_WHAT THIS TASK INVOLVES_:
When you retype the data, keep every line exactly as it appears.

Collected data
==*==

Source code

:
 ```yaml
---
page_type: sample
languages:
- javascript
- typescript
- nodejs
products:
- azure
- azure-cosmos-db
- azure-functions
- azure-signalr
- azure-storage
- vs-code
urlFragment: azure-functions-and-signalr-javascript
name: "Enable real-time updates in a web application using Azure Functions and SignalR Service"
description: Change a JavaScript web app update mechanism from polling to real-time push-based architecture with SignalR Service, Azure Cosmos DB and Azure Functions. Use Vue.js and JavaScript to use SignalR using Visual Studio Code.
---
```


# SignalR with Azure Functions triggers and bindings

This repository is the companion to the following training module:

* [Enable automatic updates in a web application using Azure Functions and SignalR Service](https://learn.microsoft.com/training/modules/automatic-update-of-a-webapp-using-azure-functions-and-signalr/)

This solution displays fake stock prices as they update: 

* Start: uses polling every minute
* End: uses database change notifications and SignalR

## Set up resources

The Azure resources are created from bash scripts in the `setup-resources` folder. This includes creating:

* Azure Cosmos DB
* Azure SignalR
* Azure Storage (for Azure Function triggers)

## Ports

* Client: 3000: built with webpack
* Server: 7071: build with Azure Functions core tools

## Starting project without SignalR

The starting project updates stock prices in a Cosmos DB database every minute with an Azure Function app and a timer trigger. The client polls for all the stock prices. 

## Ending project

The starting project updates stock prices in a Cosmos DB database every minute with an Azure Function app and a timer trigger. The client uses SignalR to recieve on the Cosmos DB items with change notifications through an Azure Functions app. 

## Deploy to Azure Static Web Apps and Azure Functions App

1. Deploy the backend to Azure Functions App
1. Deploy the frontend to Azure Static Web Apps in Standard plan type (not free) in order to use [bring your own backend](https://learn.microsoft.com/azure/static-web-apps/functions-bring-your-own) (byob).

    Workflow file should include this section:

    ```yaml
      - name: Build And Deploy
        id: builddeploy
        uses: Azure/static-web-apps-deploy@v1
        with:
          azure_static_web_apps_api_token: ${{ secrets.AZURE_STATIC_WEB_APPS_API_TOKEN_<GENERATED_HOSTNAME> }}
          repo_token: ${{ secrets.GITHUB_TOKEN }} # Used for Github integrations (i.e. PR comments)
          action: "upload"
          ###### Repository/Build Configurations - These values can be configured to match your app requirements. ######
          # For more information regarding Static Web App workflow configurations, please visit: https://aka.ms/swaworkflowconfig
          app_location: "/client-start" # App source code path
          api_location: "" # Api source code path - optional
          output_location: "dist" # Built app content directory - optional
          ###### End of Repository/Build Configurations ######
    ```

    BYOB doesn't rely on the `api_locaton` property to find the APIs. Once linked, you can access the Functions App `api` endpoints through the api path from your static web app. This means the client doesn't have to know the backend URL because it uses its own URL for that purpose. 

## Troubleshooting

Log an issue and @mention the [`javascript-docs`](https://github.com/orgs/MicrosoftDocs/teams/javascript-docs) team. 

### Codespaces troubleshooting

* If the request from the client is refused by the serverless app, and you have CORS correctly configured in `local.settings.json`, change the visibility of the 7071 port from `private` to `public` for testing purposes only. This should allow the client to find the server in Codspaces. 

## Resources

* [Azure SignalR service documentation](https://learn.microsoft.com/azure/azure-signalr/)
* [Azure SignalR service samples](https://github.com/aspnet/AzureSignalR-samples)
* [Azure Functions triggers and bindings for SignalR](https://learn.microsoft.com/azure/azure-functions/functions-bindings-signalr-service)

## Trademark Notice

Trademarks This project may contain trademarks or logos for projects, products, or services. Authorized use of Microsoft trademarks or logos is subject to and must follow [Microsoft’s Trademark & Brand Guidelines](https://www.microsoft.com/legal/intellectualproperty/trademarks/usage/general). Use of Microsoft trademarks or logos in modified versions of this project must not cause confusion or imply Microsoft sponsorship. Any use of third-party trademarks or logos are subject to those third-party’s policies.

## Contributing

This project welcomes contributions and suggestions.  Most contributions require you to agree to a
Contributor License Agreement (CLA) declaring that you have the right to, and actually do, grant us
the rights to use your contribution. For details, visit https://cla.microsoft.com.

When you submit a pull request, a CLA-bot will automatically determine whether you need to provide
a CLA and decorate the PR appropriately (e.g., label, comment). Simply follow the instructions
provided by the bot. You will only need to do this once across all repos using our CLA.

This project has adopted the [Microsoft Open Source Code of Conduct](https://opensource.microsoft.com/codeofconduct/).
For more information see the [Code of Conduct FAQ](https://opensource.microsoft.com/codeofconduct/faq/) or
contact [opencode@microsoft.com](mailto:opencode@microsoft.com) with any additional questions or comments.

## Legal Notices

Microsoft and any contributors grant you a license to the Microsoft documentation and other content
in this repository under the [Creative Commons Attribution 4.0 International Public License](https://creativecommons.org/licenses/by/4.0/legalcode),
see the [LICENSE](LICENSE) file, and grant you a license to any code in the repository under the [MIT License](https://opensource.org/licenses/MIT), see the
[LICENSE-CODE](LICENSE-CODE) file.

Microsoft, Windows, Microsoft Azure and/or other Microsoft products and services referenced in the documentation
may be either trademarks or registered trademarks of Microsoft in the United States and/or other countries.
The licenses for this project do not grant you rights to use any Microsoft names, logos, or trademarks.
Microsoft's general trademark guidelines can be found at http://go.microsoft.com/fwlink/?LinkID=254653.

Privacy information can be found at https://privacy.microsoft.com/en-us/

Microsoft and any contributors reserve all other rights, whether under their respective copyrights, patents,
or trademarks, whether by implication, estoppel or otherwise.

==*==

_OUTPUT OF THE TASK_:
Source code

:
 ```yaml
---
page_type: sample
languages:
- javascript
- typescript
- nodejs
products:
- azure
- azure-cosmos-db
- azure-functions
- azure-signalr
- azure-storage
- vs-code
urlFragment: azure-functions-and-signalr-javascript
name: "Enable real-time updates in a web application using Azure Functions and SignalR Service"
description: Change a JavaScript web app update mechanism from polling to real-time push-based architecture with SignalR Service, Azure Cosmos DB and Azure Functions. Use Vue.js and JavaScript to use SignalR using Visual Studio Code.
---
```


# SignalR with Azure Functions triggers and bindings

This repository is the companion to the following training module:

* [Enable automatic updates in a web application using Azure Functions and SignalR Service](https://learn.microsoft.com/training/modules/automatic-update-of-a-webapp-using-azure-functions-and-signalr/)

This solution displays fake stock prices as they update: 

* Start: uses polling every minute
* End: uses database change notifications and SignalR

## Set up resources

The Azure resources are created from bash scripts in the `setup-resources` folder. This includes creating:

* Azure Cosmos DB
* Azure SignalR
* Azure Storage (for Azure Function triggers)

## Ports

* Client: 3000: built with webpack
* Server: 7071: build with Azure Functions core tools

## Starting project without SignalR

The starting project updates stock prices in a Cosmos DB database every minute with an Azure Function app and a timer trigger. The client polls for all the stock prices. 

## Ending project

The starting project updates stock prices in a Cosmos DB database every minute with an Azure Function app and a timer trigger. The client uses SignalR to recieve on the Cosmos DB items with change notifications through an Azure Functions app. 

## Deploy to Azure Static Web Apps and Azure Functions App

1. Deploy the backend to Azure Functions App
1. Deploy the frontend to Azure Static Web Apps in Standard plan type (not free) in order to use [bring your own backend](https://learn.microsoft.com/azure/static-web-apps/functions-bring-your-own) (byob).

    Workflow file should include this section:

    ```yaml
      - name: Build And Deploy
        id: builddeploy
        uses: Azure/static-web-apps-deploy@v1
        with:
          azure_static_web_apps_api_token: ${{ secrets.AZURE_STATIC_WEB_APPS_API_TOKEN_<GENERATED_HOSTNAME> }}
          repo_token: ${{ secrets.GITHUB_TOKEN }} # Used for Github integrations (i.e. PR comments)
          action: "upload"
          ###### Repository/Build Configurations - These values can be configured to match your app requirements. ######
          # For more information regarding Static Web App workflow configurations, please visit: https://aka.ms/swaworkflowconfig
          app_location: "/client-start" # App source code path
          api_location: "" # Api source code path - optional
          output_location: "dist" # Built app content directory - optional
          ###### End of Repository/Build Configurations ######
    ```

    BYOB doesn't rely on the `api_locaton` property to find the APIs. Once linked, you can access the Functions App `api` endpoints through the api path from your static web app. This means the client doesn't have to know the backend URL because it uses its own URL for that purpose. 

## Troubleshooting

Log an issue and @mention the [`javascript-docs`](https://github.com/orgs/MicrosoftDocs/teams/javascript-docs) team. 

### Codespaces troubleshooting

* If the request from the client is refused by the serverless app, and you have CORS correctly configured in `local.settings.json`, change the visibility of the 7071 port from `private` to `public` for testing purposes only. This should allow the client to find the server in Codspaces. 

## Resources

* [Azure SignalR service documentation](https://learn.microsoft.com/azure/azure-signalr/)
* [Azure SignalR service samples](https://github.com/aspnet/AzureSignalR-samples)
* [Azure Functions triggers and bindings for SignalR](https://learn.microsoft.com/azure/azure-functions/functions-bindings-signalr-service)

## Trademark Notice

Trademarks This project may contain trademarks or logos for projects, products, or services. Authorized use of Microsoft trademarks or logos is subject to and must follow [Microsoft’s Trademark & Brand Guidelines](https://www.microsoft.com/legal/intellectualproperty/trademarks/usage/general). Use of Microsoft trademarks or logos in modified versions of this project must not cause confusion or imply Microsoft sponsorship. Any use of third-party trademarks or logos are subject to those third-party’s policies.

## Contributing

This project welcomes contributions and suggestions.  Most contributions require you to agree to a
Contributor License Agreement (CLA) declaring that you have the right to, and actually do, grant us
the rights to use your contribution. For details, visit https://cla.microsoft.com.

When you submit a pull request, a CLA-bot will automatically determine whether you need to provide
a CLA and decorate the PR appropriately (e.g., label, comment). Simply follow the instructions
provided by the bot. You will only need to do this once across all repos using our CLA.

This project has adopted the [Microsoft Open Source Code of Conduct](https://opensource.microsoft.com/codeofconduct/).
For more information see the [Code of Conduct FAQ](https://opensource.microsoft.com/codeofconduct/faq/) or
contact [opencode@microsoft.com](mailto:opencode@microsoft.com) with any additional questions or comments.

## Legal Notices

Microsoft and any contributors grant you a license to the Microsoft documentation and other content
in this repository under the [Creative Commons Attribution 4.0 International Public License](https://creativecommons.org/licenses/by/4.0/legalcode),
see the [LICENSE](LICENSE) file, and grant you a license to any code in the repository under the [MIT License](https://opensource.org/licenses/MIT), see the
[LICENSE-CODE](LICENSE-CODE) file.

Microsoft, Windows, Microsoft Azure and/or other Microsoft products and services referenced in the documentation
may be either trademarks or registered trademarks of Microsoft in the United States and/or other countries.
The licenses for this project do not grant you rights to use any Microsoft names, logos, or trademarks.
Microsoft's general trademark guidelines can be found at http://go.microsoft.com/fwlink/?LinkID=254653.

Privacy information can be found at https://privacy.microsoft.com/en-us/

Microsoft and any contributors reserve all other rights, whether under their respective copyrights, patents,
or trademarks, whether by implication, estoppel or otherwise.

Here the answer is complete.